Recall that about half the rows did not have actual weight in the data.

So, now that we've trained, let's throw away these rows.

In [8]:

```
df_classified = df_classified_raw[~pd.isnull(df_classified_raw.weight)]
df_trained = df_trained_raw[~pd.isnull(df_trained_raw.weight)]
```

Do some more data mangling to get data into plottable form.

In [9]:

```
weights_classified = np.zeros_like(int2str[3].keys(), dtype=np.float64)
for ii, eq_1_int in enumerate(int2str[3].keys()):
weights_classified[ii] = np.sum(df_classified[df_classified.eq_1_int == eq_1_int].weight)
# print weights_classified
```

In [10]:

```
weights_trained = np.zeros_like(int2str[3].keys(), dtype=np.float64)
for ii, eq_1_int in enumerate(int2str[3].keys()):
weights_trained[ii] = np.sum(df_trained[df_trained.eq_1_int == eq_1_int].weight)
# print weights_trained
```

Let's check if the weights add up to unity.

In [11]:

```
print np.sum(weights_classified)
print np.sum(weights_trained)
print np.sum(weights_classified+weights_trained)
```

In [12]:

```
fig, ax = plt.subplots(1,1)
ax.barh(np.asarray(int2str[3].keys(), dtype=np.float64)-0.2+0.2, \
weights_classified, \
height=0.4, \
color=plt.rcParams['axes.color_cycle'][1], label='Pre-Classified (Training Data)')
ax.barh(np.asarray(int2str[3].keys(), dtype=np.float64)-0.2-0.2, \
weights_trained, \
height=0.4, \
color=plt.rcParams['axes.color_cycle'][0], label='Newly Classified')
ax.set_yticks(np.asarray(int2str[3].keys(), dtype=np.float64))
ax.set_yticklabels(int2str[3].values())
ax.legend(loc='upper right')
fig.savefig('weights_final_compare.pdf', bbox_inches='tight')
pass
```

From eyeballing, the weight distributions between the training and newly classified sets look approximately similar. Although we may intuitively expect them to be, there is actually no reason for this! The only thing we expect to be similar is the distribution of features and labels (which we have shown in the other two parts of this series).

Now, let's return to the weight distribution, and make it pretty. Stack both sets, rescale such that weights sum up to unity, order figure by increase weight, and get rid of that unsightly NaN.

In [13]:

```
weights_total = weights_trained + weights_classified
weights_total /= np.sum(weights_total)
argidx = np.argsort(weights_total)
weights_total = weights_total[argidx][1:]
eq_1_label_loc = np.array(range(len(weights_total)))+1
eq_1_label_val = np.asarray(int2str[3].values())[argidx][1:]
```

In [14]:

```
fig, ax = plt.subplots(1,1)
ax.barh(eq_1_label_loc-0.30, weights_total, height=0.6)
ax.set_yticks(eq_1_label_loc)
ax.set_yticklabels(eq_1_label_val)
ax.set_ylim([0,11])
ax.set_xlim([0,0.5])
ax.set_xlabel('Sector Weight')
fig.savefig('weights_final_total.pdf', bbox_inches='tight')
pass
```

Overall, it appears that we're disproportionately weighted into the financial sector. On the surface, this seems inadvisable, but it's tricky to quantify without more information.

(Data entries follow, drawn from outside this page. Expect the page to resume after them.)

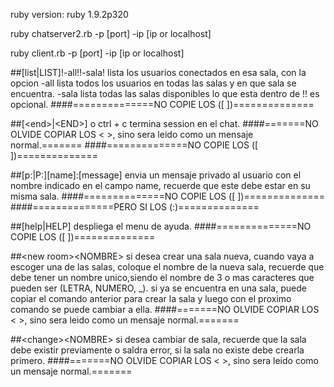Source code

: ruby version: ruby 1.9.2p320

ruby chatserver2.rb -p [port] -ip [ip or localhost]

ruby client.rb -p [port] -ip [ip or localhost]

##[list|LIST]!-all!!-sala!
lista los usuarios conectados en esa sala, con la opcion
-all
	lista todos los usuarios en todas las salas y en que
	sala se encuentra.
-sala 
	lista todas las salas disponibles
lo que esta dentro de !! es opcional.
####==============NO COPIE LOS ([ ])==============

##[\<end\>|\<END\>] o ctrl + c
termina session en el chat. 
####=======NO OLVIDE COPIAR LOS < >, sino sera leido como un mensaje normal.=======
####==============NO COPIE LOS ([ ])==============

##[p:|P:][name]:[message]
envia un mensaje privado al usuario con el nombre indicado
en el campo name, recuerde que este debe estar en su misma
sala.
####==============NO COPIE LOS ([ ])==============
####==============PERO SI LOS (:)==============

##[help|HELP]
despliega el menu de ayuda.
####==============NO COPIE LOS ([ ])==============

##\<new room\>\<NOMBRE\>
si desea crear una sala nueva, cuando vaya a escoger
una de las salas, coloque el nombre de la nueva sala,
recuerde que debe tener un nombre unico,siendo el
nombre de 3 o mas caracteres que pueden ser (LETRA, NUMERO, _).
si ya se encuentra en una sala, puede copiar el comando anterior
para crear la sala y luego con el proximo comando se puede cambiar
a ella.
####=======NO OLVIDE COPIAR LOS < >, sino sera leido como un mensaje normal.=======

##\<change\>\<NOMBRE\>
si desea cambiar de sala, recuerde que la sala debe existir
previamente o saldra error, si la sala no existe debe
crearla primero.
####=======NO OLVIDE COPIAR LOS < >, sino sera leido como un mensaje normal.=======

In particular, the weight distribution per sector may just result from any number of other weight distribution decisions we have applied. For example, we may have distributed evenly over risk profiles (or geography, or market cap, or anything-you-can-imagine), and the per-sector distribution is just a consequence of that.

To go from here, we should investigate other weight distribtuions and take our decision based on the aggregate over all of them.

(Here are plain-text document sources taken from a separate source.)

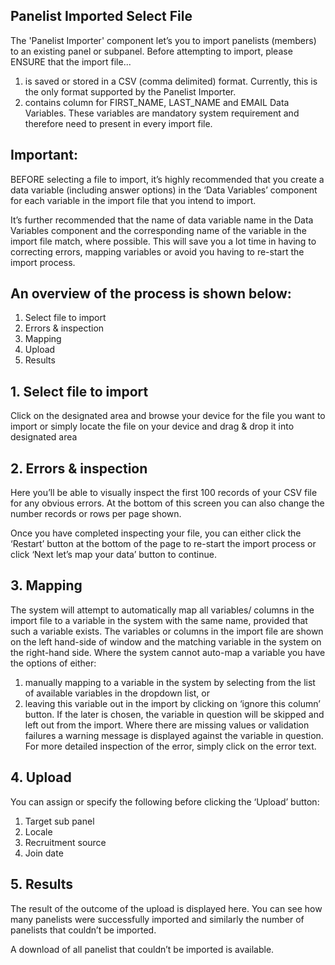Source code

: ## Panelist Imported Select File

The 'Panelist Importer' component let’s you to import panelists (members) to an existing panel or subpanel. Before attempting to import, please ENSURE that the import file...

1. is saved or stored in a CSV (comma delimited) format. Currently, this is the only format supported by the Panelist Importer.
2. contains column for FIRST_NAME, LAST_NAME and EMAIL Data Variables. These variables are mandatory system requirement and therefore need to present in every import file.

## Important: 

BEFORE selecting a file to import, it’s highly recommended that you create a data variable (including answer options) in the ‘Data Variables’ component for each variable in the import file that you intend to import.

It’s further recommended that the name of data variable name in the Data Variables component and the corresponding name of the variable in the import file match, where possible. This will save you a lot time in having to correcting errors, mapping variables or avoid you having to re-start the import process.   

## An overview of the process is shown below:

1. Select file to import 
2. Errors & inspection 
3. Mapping
4. Upload
5. Results

## 1.	Select file to import

Click on the designated area and browse your device for the file you want to import or simply locate the file on your device and drag & drop it into designated area

## 2.	Errors & inspection

Here you’ll be able to visually inspect the first 100 records of your CSV file for any obvious errors. At the bottom of this screen you can also change the number records or rows per page shown. 

Once you have completed inspecting your file, you can either click the ‘Restart’ button at the bottom of the page to re-start the import process or click ‘Next let’s map your data’ button to continue.

## 3.	Mapping

The system will attempt to automatically map all variables/ columns in the import file to a variable in the system with the same name, provided that such a variable exists. 
The variables or columns in the import file are shown on the left hand-side of window and the matching variable in the system on the right-hand side.
Where the system cannot auto-map a variable you have the options of either: 

1.	manually mapping to a variable in the system by selecting from the list of available variables in the dropdown list, or 
2.	leaving this variable out in the import by clicking on ‘ignore this column’ button.
If the later is chosen, the variable in question will be skipped and left out from the import. 
Where there are missing values or validation failures a warning message is displayed against the variable in question. For more detailed inspection of the error, simply click on the error text.

## 4.	Upload

You can assign or specify the following before clicking the ‘Upload’ button:
1.	Target sub panel 
2.	 Locale
3.	Recruitment source
4.	Join date

## 5.	Results

The result of the outcome of the upload is displayed here. You can see how many panelists were successfully imported and similarly the number of panelists that couldn’t be imported. 

A download of all panelist that couldn’t be imported is available.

Interesting distributions could be:

- Risk Class
- Geography
- Market Capitalization
- Perceived Value (maybe we should invest a large fraction into companies we may consider undervalued? especially since we're having a long horizon; probably a lot of manual work if we are to go beyond things like Assets/Share vs. Price/Share, etc)
- Volatility (mean dispersion about market indices)
- Dividend History
- External Ratings
- Crazy Things (Tweet Frequency, Good/Bad News Frequency, Google Searches, FB Likes, Lawsuit History, ...)

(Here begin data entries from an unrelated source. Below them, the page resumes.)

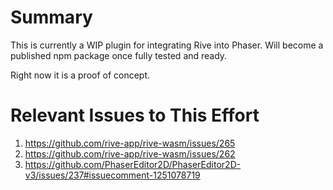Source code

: # Summary

This is currently a WIP plugin for integrating Rive into Phaser.  Will become a published npm package once fully tested and ready.

Right now it is a proof of concept.

# Relevant Issues to This Effort

1. https://github.com/rive-app/rive-wasm/issues/265
2. https://github.com/rive-app/rive-wasm/issues/262
3. https://github.com/PhaserEditor2D/PhaserEditor2D-v3/issues/237#issuecomment-1251078719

Given such distributions, we could even look at historical data and try to find the weightings (for different distributions) that would have given most consistent historical returns. This is essentially a parameter space sweep, and may require some computing power (and patience). Of course, this comes with the caveat of "Past performance is no guarantee of future returns".